Condamnées
Trois mois. Si dans la bande dessinée de Goscinny et d’Uderzo, Astérix et Cléopâtre, c’est l’architecte Numérobis qui doit achever un palais en trois mois, pour les Premières et les Terminales de l’option théâtre du lycée Jeanne d’Albret il s’agissait de monter un tout autre type d’édifice : une pièce sur le thème des sorcières. Et ils l’ont fait ! Avec l’aide d’Heidi-Eva Clavier, de Catherine Boucher, d’Emilie Daugas et d’un spectateur, la pièce a été entièrement écrite et mise en scène pour sa représentation le 7 mai 2025 dans la salle Jacques Tati de Saint-Germain-en-Laye.
Compassion, peur, rejet et fascination sont autant de mots qui peuvent aussi bien qualifier les sorcières que la pièce Condamnées.
Sur les planches de la scène et sous la plume attentive du greffier, se déroule le jugement d’un groupe de prétendues sorcières à Astaford, au dix-septième siècle. La ville connaît des intempéries et des morts mystérieuses depuis un certain temps et qui d’autre que les sorcières pour en être la cause ? Une chasse est alors organisée. Tout le monde accuse tout le monde, et finalement un groupe de villageoises est désigné pour comparaître devant la justice. Chaque scène déclenche une réaction distincte, tantôt le rire franc d’un comique de situation, tantôt celui plus sec et désenchanté du malaise. À travers ces réactions se dessine l’attente des spectateurs. Comment se terminera le procès ? Comment les liens entre les différents personnages influenceront-ils leur destin à tous ? Face à tout cela, le spectateur ne peut qu’attendre la suite. D’une certaine manière, il subit les scènes qui se déroulent devant ses yeux.

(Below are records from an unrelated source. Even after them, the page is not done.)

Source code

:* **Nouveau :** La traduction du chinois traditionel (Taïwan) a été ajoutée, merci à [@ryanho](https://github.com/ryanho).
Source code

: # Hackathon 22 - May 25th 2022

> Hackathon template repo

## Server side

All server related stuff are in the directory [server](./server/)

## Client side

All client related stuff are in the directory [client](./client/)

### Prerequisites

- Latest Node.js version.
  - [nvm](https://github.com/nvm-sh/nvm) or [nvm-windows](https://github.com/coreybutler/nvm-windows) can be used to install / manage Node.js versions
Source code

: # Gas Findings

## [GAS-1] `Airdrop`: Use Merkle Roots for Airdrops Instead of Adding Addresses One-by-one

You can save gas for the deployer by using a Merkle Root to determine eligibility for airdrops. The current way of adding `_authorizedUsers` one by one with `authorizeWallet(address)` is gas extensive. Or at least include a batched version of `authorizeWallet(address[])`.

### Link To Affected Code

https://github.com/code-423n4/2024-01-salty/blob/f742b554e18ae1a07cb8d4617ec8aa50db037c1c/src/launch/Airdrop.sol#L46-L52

La pièce a été écrite et mise en scène suite à des recherches approfondies des élèves sur le sujet des sorcières et des procès de sorcellerie. Elle a donné le plus justement possible la parole à celles et ceux (puisque des sorciers aussi étaient inculpés) qui ne l’ont pas eue lors de leur procès. Et c’est également cela le théâtre : donner une voix à ceux qui n’ont jamais pu se faire entendre, soit parce qu’ils étaient forcés au silence, soit parce que toute trace de leurs voix a disparu. Tout ce que le greffier écrivait lors des jugements brûlait avec les sorcières.
Condamnées a dépassé les limites du texte seul. Sidonie Chappey qui jouait l’épouse du seigneur détenteur des terres dans la pièce a également montré son talent de pianiste : elle a animé les scènes et leur a ajouté une ambiance et une profondeur particulière. Ruben Goncalves et Lisa Bourdier ont également donné de leur voix pour nous transporter dans notre passé cruel et sans pitié où la fragilité des sentiments est repoussée et écrasée. Ce voyage nous amène également à réfléchir sur notre présent : à quel point ces paroles sont-elles encore vraies de nos jours ? La dernière chanson a été interprétée par tous les comédiens et a offert au spectateur un bouquet final majestueux.
Condamnées est une pièce qui maintient en haleine.
Une pièce qui montre une vérité crue mais réelle.
Une pièce qui, en dévoilant les faits, dessine le portrait d’une condition humaine extrêmement fragile mais précieuse par cette fragilité.
Je remercie toutes les comédiennes et tous les comédiens, et salue la performance de chacune et de chacun dans cette pièce réalisée en un temps records et qui m’a happée tout en me faisant prendre conscience de l’importance de témoigner, de l’importance d’une mémoire de tous.